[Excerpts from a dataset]
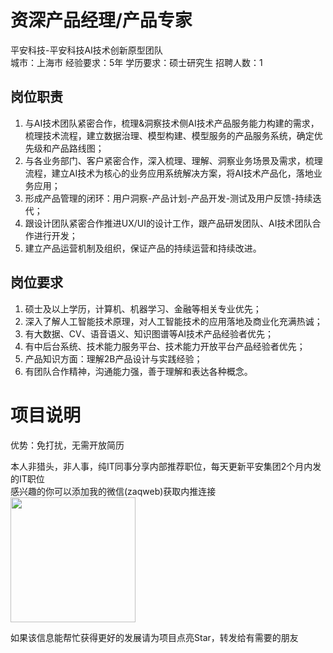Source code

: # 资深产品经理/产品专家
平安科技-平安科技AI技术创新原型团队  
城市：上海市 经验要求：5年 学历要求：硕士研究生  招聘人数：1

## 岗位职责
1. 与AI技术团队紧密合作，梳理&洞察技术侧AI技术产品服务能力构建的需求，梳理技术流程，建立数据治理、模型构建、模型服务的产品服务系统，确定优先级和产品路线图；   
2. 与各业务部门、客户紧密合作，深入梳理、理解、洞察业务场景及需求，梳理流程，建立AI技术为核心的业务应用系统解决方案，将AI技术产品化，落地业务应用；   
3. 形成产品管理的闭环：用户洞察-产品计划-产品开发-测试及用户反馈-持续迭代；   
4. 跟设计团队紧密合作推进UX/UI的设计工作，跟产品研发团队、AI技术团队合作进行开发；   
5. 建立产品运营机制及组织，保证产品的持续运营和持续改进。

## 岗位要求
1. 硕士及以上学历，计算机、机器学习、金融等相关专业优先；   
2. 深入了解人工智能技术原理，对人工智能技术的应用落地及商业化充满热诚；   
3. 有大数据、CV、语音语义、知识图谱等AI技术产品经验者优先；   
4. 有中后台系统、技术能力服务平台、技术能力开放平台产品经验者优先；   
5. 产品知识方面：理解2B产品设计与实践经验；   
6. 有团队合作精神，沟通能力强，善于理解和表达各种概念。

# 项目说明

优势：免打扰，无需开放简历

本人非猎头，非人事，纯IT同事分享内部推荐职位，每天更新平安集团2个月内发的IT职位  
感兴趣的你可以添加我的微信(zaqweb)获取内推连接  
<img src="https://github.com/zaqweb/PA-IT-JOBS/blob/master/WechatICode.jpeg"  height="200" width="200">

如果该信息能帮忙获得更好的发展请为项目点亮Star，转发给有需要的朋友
--
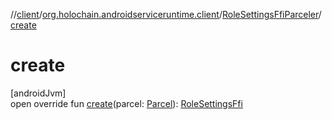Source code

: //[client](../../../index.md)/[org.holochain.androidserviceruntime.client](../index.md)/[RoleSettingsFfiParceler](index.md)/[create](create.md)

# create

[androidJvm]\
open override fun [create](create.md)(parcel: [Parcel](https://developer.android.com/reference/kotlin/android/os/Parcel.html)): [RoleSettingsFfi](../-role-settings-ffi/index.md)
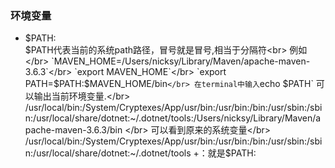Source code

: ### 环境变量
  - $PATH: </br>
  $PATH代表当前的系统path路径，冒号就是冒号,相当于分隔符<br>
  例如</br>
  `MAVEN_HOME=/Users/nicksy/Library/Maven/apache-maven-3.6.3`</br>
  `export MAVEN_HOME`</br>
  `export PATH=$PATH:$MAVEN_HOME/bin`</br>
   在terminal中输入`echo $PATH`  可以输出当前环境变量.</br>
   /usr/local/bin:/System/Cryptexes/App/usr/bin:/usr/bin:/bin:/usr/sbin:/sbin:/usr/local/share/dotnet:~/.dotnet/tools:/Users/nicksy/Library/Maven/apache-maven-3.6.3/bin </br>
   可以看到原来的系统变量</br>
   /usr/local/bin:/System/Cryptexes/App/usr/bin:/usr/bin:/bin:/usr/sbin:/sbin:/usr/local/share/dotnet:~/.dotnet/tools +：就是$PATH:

▶ _WHAT YOU SHOULD DO_
All that is wanted is the stretch of lines above from the one containing "优势：免打扰，无需开放简历" through the one containing "如果该信息能帮忙获得更好的发展请为项目点亮Star，转发给有需要的朋友", duplicated exactly.

▶ _ANSWER SPACE_
优势：免打扰，无需开放简历

本人非猎头，非人事，纯IT同事分享内部推荐职位，每天更新平安集团2个月内发的IT职位  
感兴趣的你可以添加我的微信(zaqweb)获取内推连接  
<img src="https://github.com/zaqweb/PA-IT-JOBS/blob/master/WechatICode.jpeg"  height="200" width="200">

如果该信息能帮忙获得更好的发展请为项目点亮Star，转发给有需要的朋友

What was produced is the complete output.